The Securities Act of 1933 and the Securities Exchange Act of 1934, passed in the wake of the Great Crash of 1929, are the principal securities laws enforced by the Securities and Exchange Commission (SEC). Among the rules encoded in those laws are restrictions against unreported insider trading. SEC Form 4 is used by corporate insiders to report their transfers of company-related stock or derivatives in accordance with the law.
When and Where to File
SEC Form 4 is used to declare changes in beneficial ownership of securities or derivatives of a company by insiders of that company. An insider is defined any director, officer or owner of more than 10 percent of any class of shares (common, preferred, and so on.) in the company. Beneficial ownership includes stock owned in one's name as well as indirectly through trusts or other arrangements (as defined in Section 13 of the Securities Exchange Act of 1934 and Rule 16a). Even after termination of insider status, the obligation to file Form 4 can persist (pursuant to Rule 16a-3(f)). The form must be filed electronically with the SEC's EDGAR system before the end of the second business day following the day on which the change in beneficial ownership occurred.
Reporting Securities and Price
An insider or other person obliged to file Form 4 must do so for any non-exempt transfer of any company stock or derivatives (such as stock options), even if the securities themselves are a class exempted from registration under Section 12 of the Securities Exchange Act. The class of shares must be clearly identified on the form, and, when reporting transfers, both the price received per share and the aggregate price of the transaction must be reported. If consideration other than cash was received, a description including value must be included. The remaining number of shares beneficially owned after the transaction must be listed in column 5 for each transaction, and can be listed in either number of shares or face amount (if bonds or other debt).
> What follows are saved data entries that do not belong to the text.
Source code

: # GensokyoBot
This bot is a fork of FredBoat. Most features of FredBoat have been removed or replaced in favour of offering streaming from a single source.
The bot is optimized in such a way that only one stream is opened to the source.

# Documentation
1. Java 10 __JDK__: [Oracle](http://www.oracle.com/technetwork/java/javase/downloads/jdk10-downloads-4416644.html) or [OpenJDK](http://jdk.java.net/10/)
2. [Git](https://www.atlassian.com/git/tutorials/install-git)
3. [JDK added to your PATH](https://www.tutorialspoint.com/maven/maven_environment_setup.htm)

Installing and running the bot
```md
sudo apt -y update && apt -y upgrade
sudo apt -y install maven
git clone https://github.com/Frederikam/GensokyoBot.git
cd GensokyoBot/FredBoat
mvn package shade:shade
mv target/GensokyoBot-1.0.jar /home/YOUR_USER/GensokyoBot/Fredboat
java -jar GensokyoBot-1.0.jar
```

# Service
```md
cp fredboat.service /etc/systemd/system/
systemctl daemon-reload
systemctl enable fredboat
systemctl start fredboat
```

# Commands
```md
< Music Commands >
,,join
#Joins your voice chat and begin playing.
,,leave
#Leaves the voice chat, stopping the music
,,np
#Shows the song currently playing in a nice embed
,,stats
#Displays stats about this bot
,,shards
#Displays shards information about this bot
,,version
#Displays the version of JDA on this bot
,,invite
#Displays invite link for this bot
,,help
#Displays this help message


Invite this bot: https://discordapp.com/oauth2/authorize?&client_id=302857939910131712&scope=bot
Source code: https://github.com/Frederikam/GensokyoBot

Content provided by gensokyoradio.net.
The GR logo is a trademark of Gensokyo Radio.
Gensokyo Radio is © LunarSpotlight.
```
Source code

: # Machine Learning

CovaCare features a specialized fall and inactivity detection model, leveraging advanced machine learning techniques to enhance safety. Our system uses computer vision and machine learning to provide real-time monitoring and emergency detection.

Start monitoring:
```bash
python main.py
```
Column 3 of Form 4 is used to record the nature of the transaction. The space is suited only for the entry of the appropriate code, which are grouped by type. P (for open market or private purchase of stock), S (open market or private sale of stock) and V (for voluntary early reporting of a future transaction) are the general transaction codes. Transaction reportable under Rule 16b-3 are coded as either A (grant or award), D (sale back to the issuer), F (payment of fee or tax through transfer or withholding of securities), I (discretionary transaction, like a market order), or M (exercise of stock option conversion). Additional codes exist for other types of transactions.